À ce moment-là, vous vous souvenez qu'il y a eu des décisions de justice contre le gouvernement. Le gouvernement a ignoré ces décisions. Il a permis à Bashir de partir d'une manière très sournoise, puis il a poursuivi et tenté de se retirer, en prenant une décision exécutive qui a été annulée par les tribunaux. La justice a déclaré qu'il n'était pas possible de signer un simple décret, qu'il fallait passer par le parlement.

Ils ont alors présenté un projet de loi qui a été soumis au parlement.
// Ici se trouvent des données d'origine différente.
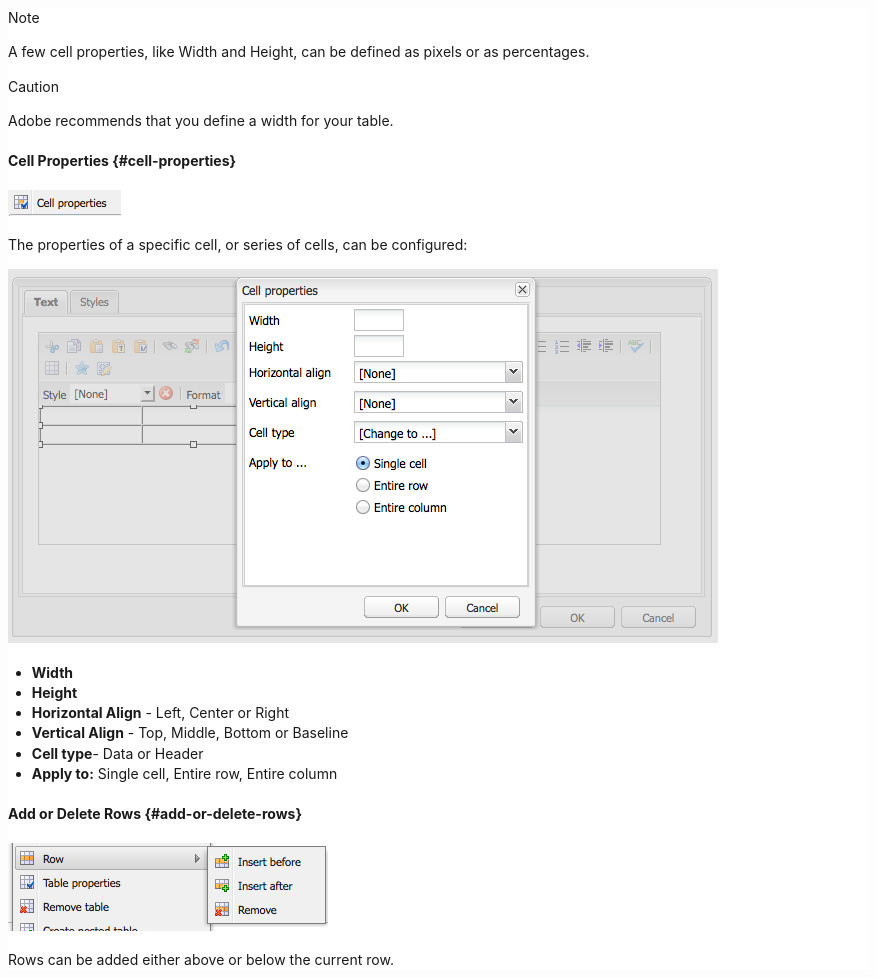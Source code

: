 >[!NOTE]
>
>A few cell properties, like Width and Height, can be defined as pixels or as percentages.

>[!CAUTION]
>
>Adobe recommends that you define a width for your table.

#### Cell Properties {#cell-properties}

![cq55_rte_cellproperties_icon](assets/cq55_rte_cellproperties_icon.png)

The properties of a specific cell, or series of cells, can be configured:

![cq55_rte_cellproperties_dialog](assets/cq55_rte_cellproperties_dialog.png)

* **Width**
* **Height**
* **Horizontal Align** - Left, Center or Right
* **Vertical Align** - Top, Middle, Bottom or Baseline
* **Cell type**- Data or Header
* **Apply to:** Single cell, Entire row, Entire column

#### Add or Delete Rows {#add-or-delete-rows}

![cq55_rte_rows](assets/cq55_rte_rows.png)

Rows can be added either above or below the current row.
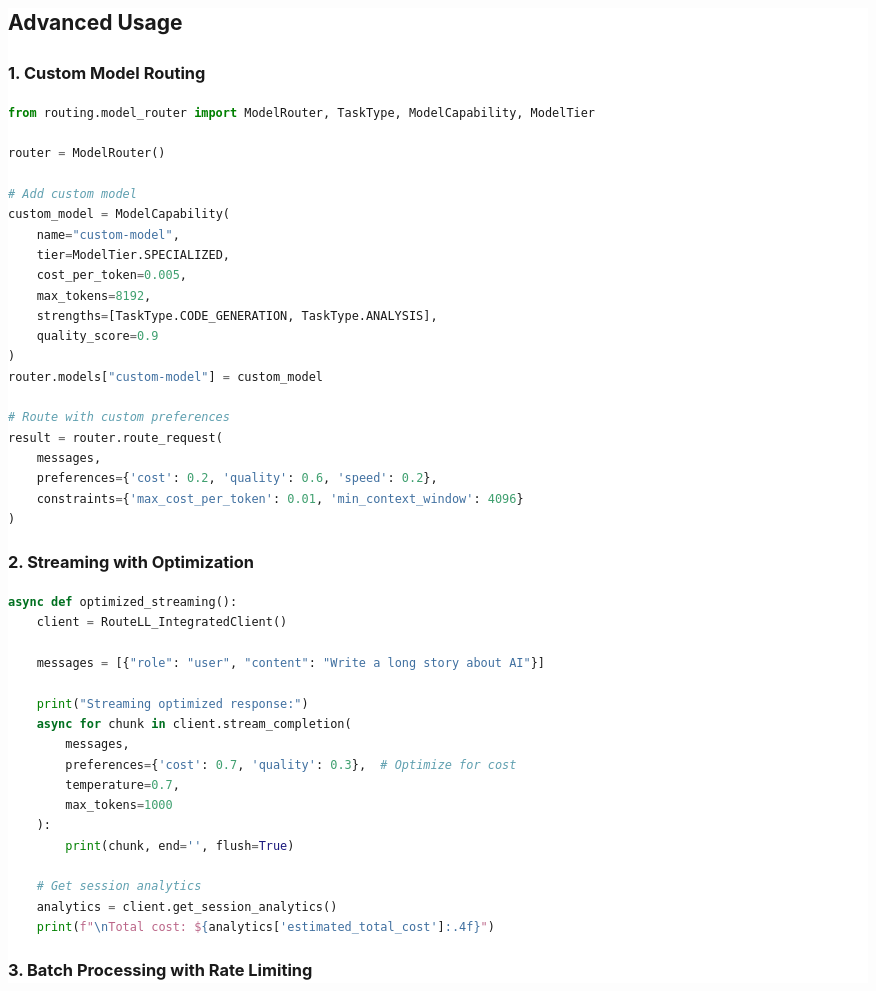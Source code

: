 ## Advanced Usage

### 1. Custom Model Routing

```python
from routing.model_router import ModelRouter, TaskType, ModelCapability, ModelTier

router = ModelRouter()

# Add custom model
custom_model = ModelCapability(
    name="custom-model",
    tier=ModelTier.SPECIALIZED,
    cost_per_token=0.005,
    max_tokens=8192,
    strengths=[TaskType.CODE_GENERATION, TaskType.ANALYSIS],
    quality_score=0.9
)
router.models["custom-model"] = custom_model

# Route with custom preferences
result = router.route_request(
    messages,
    preferences={'cost': 0.2, 'quality': 0.6, 'speed': 0.2},
    constraints={'max_cost_per_token': 0.01, 'min_context_window': 4096}
)
```

### 2. Streaming with Optimization

```python
async def optimized_streaming():
    client = RouteLL_IntegratedClient()

    messages = [{"role": "user", "content": "Write a long story about AI"}]

    print("Streaming optimized response:")
    async for chunk in client.stream_completion(
        messages,
        preferences={'cost': 0.7, 'quality': 0.3},  # Optimize for cost
        temperature=0.7,
        max_tokens=1000
    ):
        print(chunk, end='', flush=True)

    # Get session analytics
    analytics = client.get_session_analytics()
    print(f"\nTotal cost: ${analytics['estimated_total_cost']:.4f}")
```

### 3. Batch Processing with Rate Limiting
Ce projet de loi est resté en suspens au parlement pendant plusieurs années, jusqu'à ce que, ces derniers mois, l'ANC finisse par dire qu'ils n'allaient pas se retirer, mais plutôt travailler au sein de la CPI, et aussi faire pression pour que le protocole de Malabo [qui donne une compétence pénale à la Cour africaine de justice et des droits de l'homme] soit ratifié par un nombre suffisant de pays afin que des solutions locales en matière de justice pénale puissent être mises en oeuvre.

Qu'est-ce qui a changé récemment ? Les forces anti-CPI au sein de l'ANC se sont-elles senties plus fortes ?

Je pense que la seule chose qui peut expliquer ou précipiter cette annonce est le dilemme auquel l'Afrique du Sud est confrontée avec la visite prochaine de Vladimir Poutine, qui est l'un des membres des Etats BRICS. Un sommet des chefs d'État des BRICS est prévu à Durban en août. Et de nombreux membres de l'ANC ne peuvent tout simplement pas se résoudre à exécuter un mandat d'arrêt contre le président russe alors qu'il assiste à un événement prestigieux. C'est un pas de trop pour eux.

Mais un retrait maintenant ne changerait pas le dilemme de la visite de Poutine, parce qu'il existe un délai d'un an avant qu'un retrait de la CPI ne soit effectif.

Absolument. Cette clause est applicable. Nous sommes donc liés par elle.

Et pensez-vous qu'ils ne l'ont pas vu ?

Il y a probablement beaucoup de personnes au sein du parti qui ne sont pas au courant des détails juridiques et qui ne le savent pas. Mais les juristes de l'ANC savent certainement que vous pouvez annoncer tout ce que vous voulez maintenant, vos obligations resteront en place pendant une année entière. Et que d'ici là, vous devrez vous conformer à tout ce que la CPI vous demande de faire. A moins que la CPI ne retire le mandat d'arrêt ou n'annule les charges, l'Afrique du Sud est tenue de procéder à cette arrestation. Et je peux vous dire que les mêmes organisations qui ont saisi la Cour précédemment sont occupées à préparer [la contestation] et que nous pourrions très bien être confrontés à une nouvelle crise constitutionnelle dans quelques semaines.

Voyez-vous une différence entre la situation de 2016 et celle d'aujourd'hui ? Ou s'agit-il exactement du même corps de tensions et d'obstacles juridiques ?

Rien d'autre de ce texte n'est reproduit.